This Korean fresh strawberry milk is made of real strawberries, using only 3 ingredients with no cooking involved. It's a popular drink offered at Korean cafes, especially during the summer, and now you can easily make it at home!
Korean fresh strawberry milk is probably on the TOP of our favorite strawberry beverage list, along with this strawberry matcha latte and sparkling strawberry lemonade. They're all perfect for the summer, or just whenever strawberries are in season!
Unlike strawberry milk we are used to drinking, Korean fresh strawberry milk is made of real strawberries! Fresh strawberries are macerated with sugar to make an easy strawberry syrup full of fresh strawberry flavor. No artificial colors or strawberry flavorings at all!

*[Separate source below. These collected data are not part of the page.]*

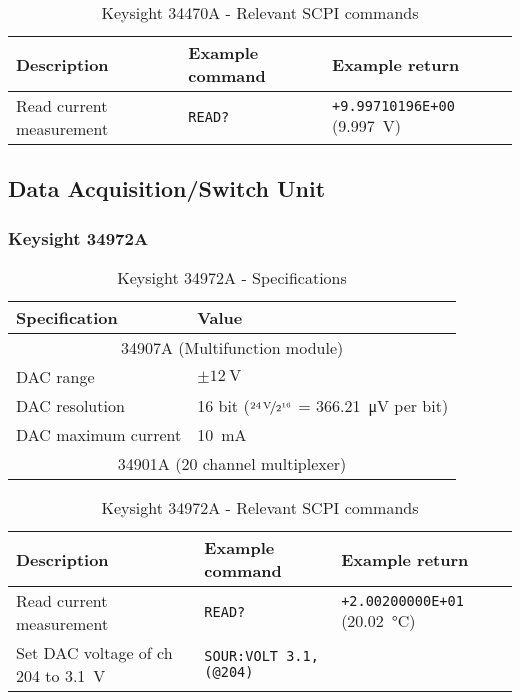 \begin{table}[H]
	\centering
	\caption{Keysight 34470A - Relevant SCPI commands}
	\label{tab:keysight-34470A-scpi}
	\begin{tabularx}{\textwidth}{Xll}
		\toprule
		\textbf{Description} & \textbf{Example command} & \textbf{Example return}\\
		\midrule
		Read current measurement & \texttt{READ?} & \texttt{+9.99710196E+00} (\SI{9.997}{\volt})\\
		\bottomrule
	\end{tabularx}
\end{table}

\subsection{Data Acquisition/Switch Unit}
\subsubsection{Keysight 34972A}\label{app:keysight-34972A}
\begin{table}[H]
	\centering
	\caption{Keysight 34972A - Specifications}
	\label{tab:keysight-34972A-specs}
	\begin{tabularx}{\textwidth}{ll}
		\toprule
		\textbf{Specification} & \textbf{Value}\\
		\midrule
		\multicolumn{2}{c}{34907A (Multifunction module)}\\
		DAC range & $\pm \SI{12}{\volt}$ \\
		DAC resolution & 16 bit ($\nicefrac{\SI{24}{\volt}}{2^{16}}$ = \SI{366.21}{\micro\volt} per bit) \\
		DAC maximum current & \SI{10}{\mA} \\
		\multicolumn{2}{c}{34901A (20 channel multiplexer)}\\
		\bottomrule
	\end{tabularx}
\end{table}

\begin{table}[H]
	\centering
	\caption{Keysight 34972A - Relevant SCPI commands}
	\label{tab:keysight-34972A-scpi}
	\begin{tabularx}{\textwidth}{Xll}
		\toprule
		\textbf{Description} & \textbf{Example command} & \textbf{Example return}\\
		\midrule
		Read current measurement & \texttt{READ?} & \texttt{+2.00200000E+01} (\SI{20.02}{\degreeCelsius})\\
		Set DAC voltage of ch 204 to \SI{3.1}{\volt} & \texttt{SOUR:VOLT 3.1,(@204)} & \\
		\bottomrule
	\end{tabularx}
\end{table}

Plus, the total active prepping time 5 minutes! Can't get better than that!
What is Korean fresh strawberry milk?
Korean fresh strawberry milk, unlike Nesquick strawberry milk we grew up drinking, is made with fresh macerated strawberries and has no cooking involved.

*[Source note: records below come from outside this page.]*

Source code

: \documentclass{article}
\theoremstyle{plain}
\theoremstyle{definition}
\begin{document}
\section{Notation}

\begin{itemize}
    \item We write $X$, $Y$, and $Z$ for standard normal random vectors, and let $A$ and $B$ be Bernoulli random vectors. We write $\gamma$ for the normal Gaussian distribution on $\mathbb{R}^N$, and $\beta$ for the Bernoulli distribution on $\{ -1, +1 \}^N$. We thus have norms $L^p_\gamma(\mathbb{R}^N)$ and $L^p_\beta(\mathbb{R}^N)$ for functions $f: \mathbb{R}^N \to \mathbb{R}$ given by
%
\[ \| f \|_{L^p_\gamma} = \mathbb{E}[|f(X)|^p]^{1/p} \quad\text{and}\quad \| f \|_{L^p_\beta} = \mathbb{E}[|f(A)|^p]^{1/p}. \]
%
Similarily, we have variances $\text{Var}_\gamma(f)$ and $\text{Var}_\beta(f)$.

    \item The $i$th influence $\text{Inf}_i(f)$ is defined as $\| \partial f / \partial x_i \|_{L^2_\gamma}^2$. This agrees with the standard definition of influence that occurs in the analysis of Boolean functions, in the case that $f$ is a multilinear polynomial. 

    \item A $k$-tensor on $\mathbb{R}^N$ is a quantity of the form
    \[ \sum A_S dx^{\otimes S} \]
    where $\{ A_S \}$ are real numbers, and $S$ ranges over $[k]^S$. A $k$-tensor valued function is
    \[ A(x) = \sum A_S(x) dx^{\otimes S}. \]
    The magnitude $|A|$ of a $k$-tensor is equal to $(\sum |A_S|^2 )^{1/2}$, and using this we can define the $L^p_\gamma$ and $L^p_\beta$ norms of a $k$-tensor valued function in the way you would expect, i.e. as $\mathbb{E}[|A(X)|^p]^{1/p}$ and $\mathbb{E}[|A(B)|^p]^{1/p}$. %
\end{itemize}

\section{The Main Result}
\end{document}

It's a popular Korean cafe drink made by macerating chopped strawberries with sugar to make "strawberry syrup". This fresh strawberry syrup is mixed with milk, sometimes whipped cream as well, for a refreshing glass of strawberry milk full of fresh strawberry flavors.

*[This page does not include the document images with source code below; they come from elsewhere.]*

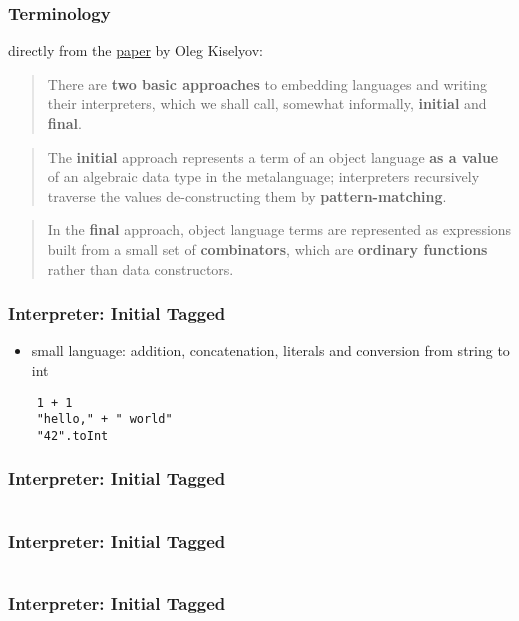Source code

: \documentclass[aspectratio=169, hyperref={colorlinks, linkcolor=beamer@centricgreen}, urlcolor=links]{beamer}
\begin{document}
\begin{frame}
  \frametitle{Terminology}

  directly from the \href{http://okmij.org/ftp/tagless-final/course/lecture.pdf}{paper} by Oleg Kiselyov:
  \vfill
  \begin{quote}
    There are \textbf{two basic approaches} to embedding languages and
    writing their interpreters, which we shall call, somewhat
    informally, \textbf{initial} and \textbf{final}.
  \end{quote}
  \vfill
  \begin{quote}
    The \textbf{initial} approach represents a term of an object
    language \textbf{as a value} of an algebraic data type in the
    metalanguage; interpreters recursively traverse the values
    de-constructing them by \textbf{pattern-matching}.
  \end{quote}
  \vfill
  \begin{quote}
    In the \textbf{final} approach, object language terms are
    represented as expressions built from a small set of
    \textbf{combinators}, which are \textbf{ordinary functions} rather
    than data constructors.
  \end{quote}
\end{frame}

\begin{frame}[fragile]
  \frametitle{Interpreter: Initial Tagged}
  \begin{itemize}
  \item small language: addition, concatenation, literals and conversion from string to int
  \end{itemize}
  \begin{verbatim}
    1 + 1
    "hello," + " world"
    "42".toInt
  \end{verbatim}
\end{frame}

\begin{frame}[fragile]
  \frametitle{Interpreter: Initial Tagged}
  \inputminted[fontsize=\footnotesize]{scala}{snippets/initial-tagged-expr.scala}
\end{frame}

\begin{frame}[fragile]
  \frametitle{Interpreter: Initial Tagged}
  \inputminted[fontsize=\footnotesize]{scala}{snippets/initial-tagged-sample.scala}
\end{frame}

\begin{frame}[fragile]
  \frametitle{Interpreter: Initial Tagged}
  \inputminted[fontsize=\footnotesize]{scala}{snippets/initial-tagged-interp.scala}
\end{frame}
\end{document}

Because the macerated strawberries are not cooked, the flavor of the Korea strawberry milk is fresh and fruity, rather than sweet and jammy.
Korean fresh strawberry milk only requires 3 essential ingredients!
- Fresh strawberries - The strawberries must be fresh so that the strawberry milk tastes refreshing, rather than jammy. Try to pick strawberries that are aromatic, and avoid unripe green strawberries.
- Sugar - We used regular granulated sugar as the sweetener, but raw cane sugar works great too. Also, if your strawberries are the sweetest, you can use a bit more sugar.
- Milk - Any cow's milk is fine, however, we did find whole milk and full cream milk to taste better. We've also tried it with oat milk and coconut milk, but they just don't taste the same.
This fresh strawberry milk is so easy to make, it only takes 5 minutes of active prep time! Plus, no cooking needed!
1. In a food processor, combine the washed and hulled strawberries with the sugar.
2. Blend until everything is well combined and the strawberries are chopped into small pieces.
3. Transfer the chopped strawberry to a bowl or an airtight container, like mason jars. Let the strawberries macerate at room temperature for at least 30 minutes, or overnight in the fridge.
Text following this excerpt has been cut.